This may seem implausible—I would have thought it implausible myself many years ago. But in fact it accords entirely with my own experience—with both fiction and non-fiction. It was I think in 1991 that I read Peter Singer’s Animal Liberation. This was my introduction to the atrocities of factory farming; I was shocked, and I am sure deeply influenced. But to what extent did I change my behavior? At first, not at all. And when changes in my behavior did come, they were very gradual; beginning in the late 1990s, I began to eat free-range meat and free-range eggs when I could, and dairy milk from cows who I believed to have been relatively well treated. In the early years of this century I became more and more passionate about the evils of factory farming. In 2005 the outline of a story that could dramatize those evils came to me, and I began working on Animals. When the novel was published in 2009 I still believed that the novel’s essential argument was against factory farming—not against eating animal products. A number of readers suggested that in fact the afterword I had written went against the grain of the story—that Animals constituted an argument not just against the evils of factory farming, but against the human practice of consuming other animals. Over the years since then, I have come to agree with them. (When the next edition of Animals is published, it will carry a very different afterword—or no afterword at all.) Both with my experience of reading Animal Liberation, then, and with my experience of writing Animals, I found that experiencing a book could continue to affect my behavior many years afterwards. * * * For most of the past two centuries the tide in literary criticism and theory—indeed, in literary circles of all sorts—has run heavily against didacticism. Interestingly, even those who have endorsed the notion that all literature is political have been carried with the tide; if a book is described as a powerful political statement, that may safely be taken to mean simply that the book embraces a world view broadly critical of establishment values—not that the book aims to prompt us quite specifically to change our behavior (to devote more time and money than we have been to helping the homeless, for example, or the poor in the developing world, or young women who are being denied an education, or gays and lesbians who in so much of the world are still denied any rights whatsoever).

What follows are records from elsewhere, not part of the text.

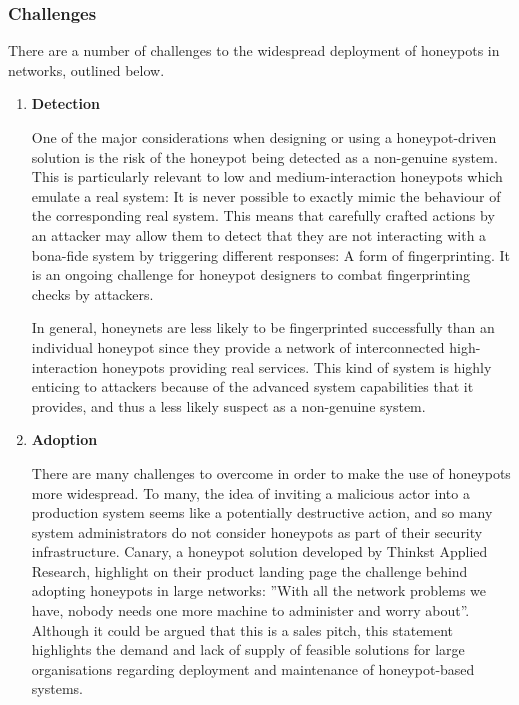 \subsubsection{Challenges} \label{HoneypotSoAChallenges}
There are a number of challenges to the widespread deployment of honeypots in networks, outlined below.
	\begin{enumerate}
    
    \item {\textbf{Detection}}
    
	One of the major considerations when designing or using a honeypot-driven solution is the risk of the honeypot being detected as a non-genuine system. This is particularly relevant to low and medium-interaction honeypots which emulate a real system: It is never possible to exactly mimic the behaviour of the corresponding real system. This means that carefully crafted actions by an attacker may allow them to detect that they are not interacting with a bona-fide system by triggering different responses: A form of fingerprinting. It is an ongoing challenge for honeypot designers to combat fingerprinting checks by attackers.
    
    In general, honeynets are less likely to be fingerprinted successfully than an individual honeypot since they provide a network of interconnected high-interaction honeypots providing real services. This kind of system is highly enticing to attackers because of the advanced system capabilities that it provides, and thus a less likely suspect as a non-genuine system.

	\item{\textbf{Adoption}}
    
	There are many challenges to overcome in order to make the use of honeypots more widespread. To many, the idea of inviting a malicious actor into a production system seems like a potentially destructive action, and so many system administrators do not consider honeypots as part of their security infrastructure. Canary, a honeypot solution developed by Thinkst Applied Research, highlight on their product landing page the challenge behind adopting honeypots in large networks: ''With all the network problems we have, nobody needs one more machine to administer and worry about''. \cite{CanaryThinkst} Although it could be argued that this is a sales pitch, this statement highlights the demand and lack of supply of feasible solutions for large organisations regarding deployment and maintenance of honeypot-based systems. 
	

\end{enumerate}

Elizabeth Gaskell’s Mary Barton, on the other hand, or Anna Sewell’s Black Beauty, or Upton Sinclair’s The Jungle, are political in a very different sense; like Animals, they were written with the intention of changing readers’ attitudes–and behavior—in quite specific ways. They are examples of literature that is not just political, but didactic. There are some signs that the tide in literary circles is beginning to turn. Black Beauty and The Jungle now appear frequently on university courses—as works of aesthetic as well as historical interest. And some of the leading lights of literary criticism and theory have begun to openly acknowledge the possibility that didactic literature can also be good literature. Here, for example, is Terry Eagleton, writing in 2012:
That even a touch of didacticism is distasteful is as received a judgement for the literary establishment as is the suggestion that Shakespeare wrote some pretty impressive stuff. But it is surely not the case [that didacticism should be regarded as inherently distasteful]. “Didactic” simply means a matter of teaching and there is no reason why all teaching should be hectoring or doctrinaire. Brecht’s Lehrstücke, Lancelot Andrewe’s sermons, and William Blake’s Proverbs of Hell are didactic works which are also potent pieces of art. Uncle Tom’s Cabin is not an embarrassingly second-rate novel because it has a specific moral purpose—so does Swift’s “A Modest Proposal,” Tolstoy’s Resurrection, and Orwell’s Animal Farm—but because of the way it executes it. (The Event of Literature, 68-69)
Yet Uncle Tom’s Cabin is widely assumed to have succeeded in its didactic purpose at least as well as did any of these other works. Is Eagleton wrong about Uncle Tom’s Cabin? Is it, as some others have suggested in recent years, a far better novel aesthetically than the twentieth century took it to be? Or, if Eagleton is right, does bad literature work best when it comes to doing good? Those are some of the larger questions that seem to me to be worthy of discussion. But to do so in an informed way, it seems to me that we should try to find out more about what literature can actually do by way of changing human attitudes—and human behavior. This paper represents a very small step in that direction.

Tuesday, June 7, 2016

Student Protests and the Media: Why Have Trigger Warnings Trumped Tuition Fees?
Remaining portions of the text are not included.